I have finished the first two Skyscrapers puzzles currently working on the 5x5 (Easy) Daily Skyscrapers. This is the puzzle:

    3   2   2   3   1
  +---+---+---+---+---+
4 |   |   |   |   |   | 1
  +---+---+---+---+---+
2 |   |   |   |   |   | 2
  +---+---+---+---+---+
2 |   |   |   |   |   | 2
  +---+---+---+---+---+
1 |   |   |   |   |   | 5
  +---+---+---+---+---+
2 |   |   |   |   |   | 3
  +---+---+---+---+---+
    2   3   1   2   4

This is my progress so far on this puzzle:

+-----------------------------------------------------------------+
|Note: A missing number means that the number is already satisfied|
+-----------------------------------------------------------------+
            2   3
  +---+---+---+---+---+
4 | 2 | 3 |   |   | 5 |
  +---+---+---+---+---+
  | 1 | 5 |   |   |   | 2
  +---+---+---+---+---+
2 | 4 | 2 |   |   |   | 2
  +---+---+---+---+---+
  | 5 | 4 | 3 | 2 | 1 |
  +---+---+---+---+---+
2 | 3 | 1 |   |   |   | 3
  +---+---+---+---+---+
            1   2   4

My question: What could I deduce right now from here about this puzzle? I know I could probably solve it as sort of a 5x5 KenKen, but I want to know what I could deduce the solution from how it is actually supposed to solved.

Answer 1

Columns

• From the bottom of column 3, you can see only a single stack.

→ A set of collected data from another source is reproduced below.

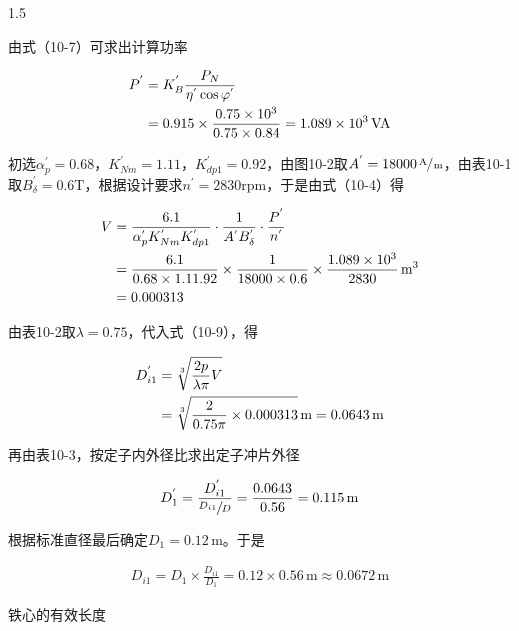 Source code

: \documentclass[a4paper,11pt]{ctexart}
\newcommand{\A}{\,\text{A}}
\newcommand{\VA}{\,\text{VA}}
\newcommand{\m}{\,\text{m}}
\newcommand{\rpm}{\text{rpm}}
\newcommand{\T}{\text{T}}
\newenvironment{shrinkeq}[2]
{
	\bgroup
	\addtolength\abovedisplayshortskip{#1}
	\addtolength\abovedisplayskip{#1}
	\addtolength\belowdisplayshortskip{#2}
	\addtolength\belowdisplayskip{#2}
}
{
	\egroup
	\ignorespacesafterend
}
\begin{document}
\begin{spacing}{1.5}
\par
由式（10-7）可求出计算功率
\begin{shrinkeq}{-1ex}{-1ex}
	\begin{align}
	P^{'} &= K_{B}^{'}\frac{P_N}{\eta^{'}\cos\varphi^{'}} \\
	&= 0.915\times\frac{0.75\times 10^3}{0.75\times 0.84} = 1.089\times 10^3 \VA\notag
	\end{align}
\end{shrinkeq}
\par
初选$\alpha_{p}^{'} = 0.68$，$K_{Nm}^{'} = 1.11$，$K_{dp1}^{'} = 0.92$，由图10-2取$A^{'} =18000\sfrac{\A}{\m}$，由表10-1取$B_{\delta}^{'} = 0.6\T$，根据设计要求$n^{'}=2830\rpm$，于是由式（10-4）得
\begin{shrinkeq}{-1ex}{-1ex}
	\begin{align}
	V &= \frac{6.1}{\alpha_{p}^{'}K_{Nm}^{'}K_{dp1}^{'}}\cdot\frac{1}{A^{'}B_{\delta}^{'}}\cdot\frac{P^{'}}{n^{'}} \\
	&=\frac{6.1}{0.68\times 1.11\time 0.92}\times\frac{1}{18000\times 0.6}\times\frac{1.089\times 10^3}{2830}\m^3 \notag\\
	&=0.000313 \notag
	\end{align}
\end{shrinkeq}
\par
由表10-2取$\lambda = 0.75$，代入式（10-9），得
\begin{shrinkeq}{-1ex}{-1ex}
	\begin{align}
	D_{i1}^{'} &= \sqrt[3]{\frac{2p}{\lambda\pi}V} \\
	&=\sqrt[3]{\frac{2}{0.75\pi}\times 0.000313}\m = 0.0643\m \notag
	\end{align}
\end{shrinkeq}
再由表10-3，按定子内外径比求出定子冲片外径
\begin{shrinkeq}{-1ex}{-1ex}
	\begin{align}
	D_{1}^{'} = \frac{D_{i1}^{'}}{\sfrac{D_{i1}}{D}} = \frac{0.0643}{0.56}  = 0.115\m
	\end{align}
\end{shrinkeq}
\par
根据标准直径最后确定$D_1 = 0.12\m$。于是
\begin{shrinkeq}{-1ex}{-1ex}
	\begin{align}
	D_{i1} = D_1\times\frac{D_{i1}}{D_1} = 0.12\times 0.56\m  \approx 0.0672\m
	\end{align}
\end{shrinkeq}
\par
铁心的有效长度
\begin{shrinkeq}{-1ex}{-1ex}

\end{shrinkeq}
\end{spacing}
\end{document}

That must mean the 5 is in the bottom-most row (otherwise you would be able to see it behind whatever other value was there).

• From the bottom of column 4, you can see two stacks. That means that 1 and 5 are not possibilities for the bottow row, because you would see either >2 or 1 stacks respectively with those values. That leaves 3 and 4. 3 is already in that row, so the only possible number remaining is 4.

• From the bottom of column 5, you can see 4 stacks. That means at least 3 stacks must be visible behind whatever you put into the bottow row. Thus you obviously need to put the 2 there, so that there are still 3 bigger numbers behind it.

Rows

• From the right of row 2, you know you will be able to see the 5, and you only need to see one more, so the 4 must go in the rightmost column. (Otherwise you would see 5, 4, and whatever is to the right of 4.) That leaves 3 and 2, which can only be arranged one way so as not to conflict with row 4.

• From the right of row 5, you can see 3 stacks. You know won't be able to see the 3 or the 1 at the left of the row, because a 5 has to go in there somewhere, and it will block both of them. But you still need to be able to see 3 stacks, so the 5 must go as far to the left as possible, and then the remaining numbers in descending order.